• EXERCISE DETAILS: Return each line of the data that follows exactly as it reads.

• STORED DATA:

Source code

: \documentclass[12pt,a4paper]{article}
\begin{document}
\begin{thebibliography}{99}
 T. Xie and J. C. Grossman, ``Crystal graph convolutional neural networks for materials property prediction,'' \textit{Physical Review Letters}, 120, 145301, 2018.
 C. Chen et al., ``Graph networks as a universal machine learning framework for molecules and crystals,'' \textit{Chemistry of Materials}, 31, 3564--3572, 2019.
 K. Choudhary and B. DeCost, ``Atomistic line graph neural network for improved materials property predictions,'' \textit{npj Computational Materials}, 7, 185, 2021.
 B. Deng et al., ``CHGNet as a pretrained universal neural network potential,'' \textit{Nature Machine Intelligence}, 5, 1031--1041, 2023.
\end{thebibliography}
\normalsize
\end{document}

• ANSWER SPACE:
Source code

: \documentclass[12pt,a4paper]{article}
\begin{document}
\begin{thebibliography}{99}
 T. Xie and J. C. Grossman, ``Crystal graph convolutional neural networks for materials property prediction,'' \textit{Physical Review Letters}, 120, 145301, 2018.
 C. Chen et al., ``Graph networks as a universal machine learning framework for molecules and crystals,'' \textit{Chemistry of Materials}, 31, 3564--3572, 2019.
 K. Choudhary and B. DeCost, ``Atomistic line graph neural network for improved materials property predictions,'' \textit{npj Computational Materials}, 7, 185, 2021.
 B. Deng et al., ``CHGNet as a pretrained universal neural network potential,'' \textit{Nature Machine Intelligence}, 5, 1031--1041, 2023.
\end{thebibliography}
\normalsize
\end{document}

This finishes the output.